### What to do
Extract, without alteration, each line from the start of the listing to the line bearing "code was therefore incorrect.".

Source material below:

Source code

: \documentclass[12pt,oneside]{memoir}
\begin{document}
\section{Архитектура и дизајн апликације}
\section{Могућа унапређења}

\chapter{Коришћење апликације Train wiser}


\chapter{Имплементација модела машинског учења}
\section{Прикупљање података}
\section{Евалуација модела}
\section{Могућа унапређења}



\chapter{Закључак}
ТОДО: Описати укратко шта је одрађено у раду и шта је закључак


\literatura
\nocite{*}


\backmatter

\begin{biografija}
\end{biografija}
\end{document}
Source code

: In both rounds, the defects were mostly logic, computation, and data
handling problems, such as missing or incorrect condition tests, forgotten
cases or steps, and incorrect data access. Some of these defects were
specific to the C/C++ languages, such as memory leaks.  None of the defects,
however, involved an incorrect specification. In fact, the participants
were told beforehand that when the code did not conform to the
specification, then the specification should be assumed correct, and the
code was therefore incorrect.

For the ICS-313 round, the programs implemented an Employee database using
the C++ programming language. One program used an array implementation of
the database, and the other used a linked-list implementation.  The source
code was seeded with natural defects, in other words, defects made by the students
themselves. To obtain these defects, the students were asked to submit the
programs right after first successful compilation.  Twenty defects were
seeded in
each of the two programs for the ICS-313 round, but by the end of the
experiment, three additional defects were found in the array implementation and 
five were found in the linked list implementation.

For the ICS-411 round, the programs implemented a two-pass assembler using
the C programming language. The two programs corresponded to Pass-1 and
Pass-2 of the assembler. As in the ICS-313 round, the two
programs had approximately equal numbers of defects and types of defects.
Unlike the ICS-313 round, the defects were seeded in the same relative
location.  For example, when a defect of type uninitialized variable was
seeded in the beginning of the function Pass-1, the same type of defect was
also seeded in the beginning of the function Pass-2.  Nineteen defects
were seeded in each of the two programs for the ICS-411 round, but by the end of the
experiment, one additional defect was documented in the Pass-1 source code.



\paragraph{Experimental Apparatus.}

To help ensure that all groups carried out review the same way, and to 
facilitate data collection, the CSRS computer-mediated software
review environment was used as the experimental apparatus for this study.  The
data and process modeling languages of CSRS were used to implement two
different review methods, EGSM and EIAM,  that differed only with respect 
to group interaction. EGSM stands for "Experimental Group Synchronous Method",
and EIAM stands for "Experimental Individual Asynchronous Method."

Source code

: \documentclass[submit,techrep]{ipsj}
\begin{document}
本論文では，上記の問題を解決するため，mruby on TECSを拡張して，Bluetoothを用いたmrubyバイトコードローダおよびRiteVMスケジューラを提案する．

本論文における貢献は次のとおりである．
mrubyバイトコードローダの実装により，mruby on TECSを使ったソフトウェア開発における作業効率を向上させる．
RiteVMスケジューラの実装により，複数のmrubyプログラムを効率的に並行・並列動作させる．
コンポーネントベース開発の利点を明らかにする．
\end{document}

End of Source material.

### Response below
Source code

: \documentclass[12pt,oneside]{memoir}
\begin{document}
\section{Архитектура и дизајн апликације}
\section{Могућа унапређења}

\chapter{Коришћење апликације Train wiser}


\chapter{Имплементација модела машинског учења}
\section{Прикупљање података}
\section{Евалуација модела}
\section{Могућа унапређења}



\chapter{Закључак}
ТОДО: Описати укратко шта је одрађено у раду и шта је закључак


\literatura
\nocite{*}


\backmatter

\begin{biografija}
\end{biografija}
\end{document}
Source code

: In both rounds, the defects were mostly logic, computation, and data
handling problems, such as missing or incorrect condition tests, forgotten
cases or steps, and incorrect data access. Some of these defects were
specific to the C/C++ languages, such as memory leaks.  None of the defects,
however, involved an incorrect specification. In fact, the participants
were told beforehand that when the code did not conform to the
specification, then the specification should be assumed correct, and the
code was therefore incorrect.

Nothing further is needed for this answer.